March 06, 2019
Comprehensive genomic profiling (CGP) identifies clinically relevant genomic alterations that can be used to inform treatment decisions in community-based oncology practices, which benefits both patients and payers, according to a study in the Journal of Managed Care & Specialty Pharmacy. The authors say this real-world evidence supports covering CGP and integrating it into clinical practice, which provides ammunition to test makers and others calling on payers to cover CGP testing for cancer diagnosis and treatment.
The CGP Coverage Context
CGP uses next-generation sequencing (NGS) to detect genomic alterations, plus microsatellite instabilities and tumor mutational burden to guide treatment with targeted therapies. Despite emerging data demonstrating improved outcomes with targeted therapies, payers have been reluctant to cover CGP due to concerns about off-label drug use, test cost, and lack of
professional guidelines including testing. Thus, payers have designated many of these broad panel tests as experimental/investigational or medically unnecessary. In addition, tissue insufficiency commonly precludes conventional gene-by-gene testing. Participation in clinical trials also remains low outside of academic medical settings where CGP testing capabilities may be limited.
The Study
The researchers evaluated medical records of 96 patients undergoing testing with CGP assays (FoundationOne or FoundationOne Heme; Foundation Medicine, Cambridge, Mass.) at Cancer and Hematology Centers of West Michigan, a community oncology practice, from November 2013 to January 2017 after Grand Rapids, MI regional health plan, Priority Health, implemented a medical policy enabling coverage of CGP for patients with advanced solid or hematologic cancers meeting seven indications.
The researchers examined all previous and current molecular test results, matched therapy or clinical trial enrollment, and clinical outcomes (clinical benefit or disease progression), as well as potential cost diversion for patients who enrolled in clinical trials. (Two local programs enabled enrollment in clinical trials.)
The majority of patients (89.6 percent) had clinically relevant genomic alterations.

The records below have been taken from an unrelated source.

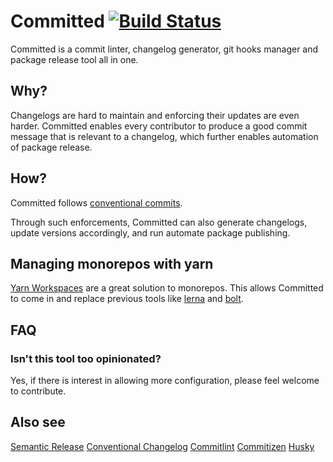 # Committed [![Build Status](https://travis-ci.com/li-kai/committed.svg?branch=master)](https://travis-ci.com/li-kai/committed)

Committed is a commit linter, changelog generator, git hooks manager and package release tool all in one.

## Why?

Changelogs are hard to maintain and enforcing their updates are even harder. Committed enables every contributor to produce a good commit message that is relevant to a changelog, which further enables automation of package release.

## How?

Committed follows [conventional commits](https://www.conventionalcommits.org/en/v1.0.0-beta.2/).

Through such enforcements, Committed can also generate changelogs, update versions accordingly, and run automate package publishing.

## Managing monorepos with yarn

[Yarn Workspaces](https://yarnpkg.com/lang/en/docs/workspaces/) are a great solution to monorepos. This allows Committed to come in and replace previous tools like [lerna](https://github.com/lerna/lerna) and [bolt](https://github.com/boltpkg/bolt).

## FAQ

### Isn't this tool too opinionated?

Yes, if there is interest in allowing more configuration, please feel welcome to contribute.

## Also see

[Semantic Release](https://github.com/semantic-release/semantic-release)
[Conventional Changelog](https://github.com/conventional-changelog/conventional-changelog)
[Commitlint](https://github.com/marionebl/commitlint)
[Commitizen](https://github.com/commitizen/cz-cli)
[Husky](https://github.com/typicode/husky)
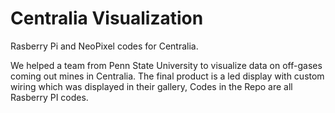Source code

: # Centralia Visualization
Rasberry Pi and NeoPixel codes for Centralia. 

We helped a team from Penn State University to visualize data on off-gases coming out mines in Centralia. The final product is a led display with custom wiring which was displayed in their gallery, 
Codes in the Repo are all Rasberry PI codes.
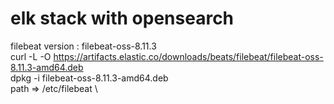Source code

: # elk stack with opensearch


filebeat version : filebeat-oss-8.11.3  \
curl -L -O https://artifacts.elastic.co/downloads/beats/filebeat/filebeat-oss-8.11.3-amd64.deb \
dpkg -i filebeat-oss-8.11.3-amd64.deb \
path => /etc/filebeat \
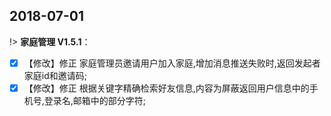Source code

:##  2018-07-01

!> **家庭管理 V1.5.1**：  
 
- [x]  【修改】修正 家庭管理员邀请用户加入家庭,增加消息推送失败时,返回发起者家庭id和邀请码;  
- [x]  【修改】修正 根据关键字精确检索好友信息,内容为屏蔽返回用户信息中的手机号,登录名,邮箱中的部分字符;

Testing occurred before completion of first-line therapy in 51 of 96 patients, while 34 patients had CGP testing following either first- or second-line treatment, and 11 patients had CGP testing following three or more lines of treatment.
The Findings
Of the 70 patients who were treated following receipt of CGP results, 15 received targeted therapy or immunotherapy, and six enrolled in clinical trials based on CGP results. In total, roughly one-third of patients (21 of 64) with actionable genomic alterations who continued treatment following CGP testing, had treatment informed by CGP. Among patients treated with CGP-matched targeted therapy or immunotherapy, 10 experienced clinical benefit, while five experienced disease progression.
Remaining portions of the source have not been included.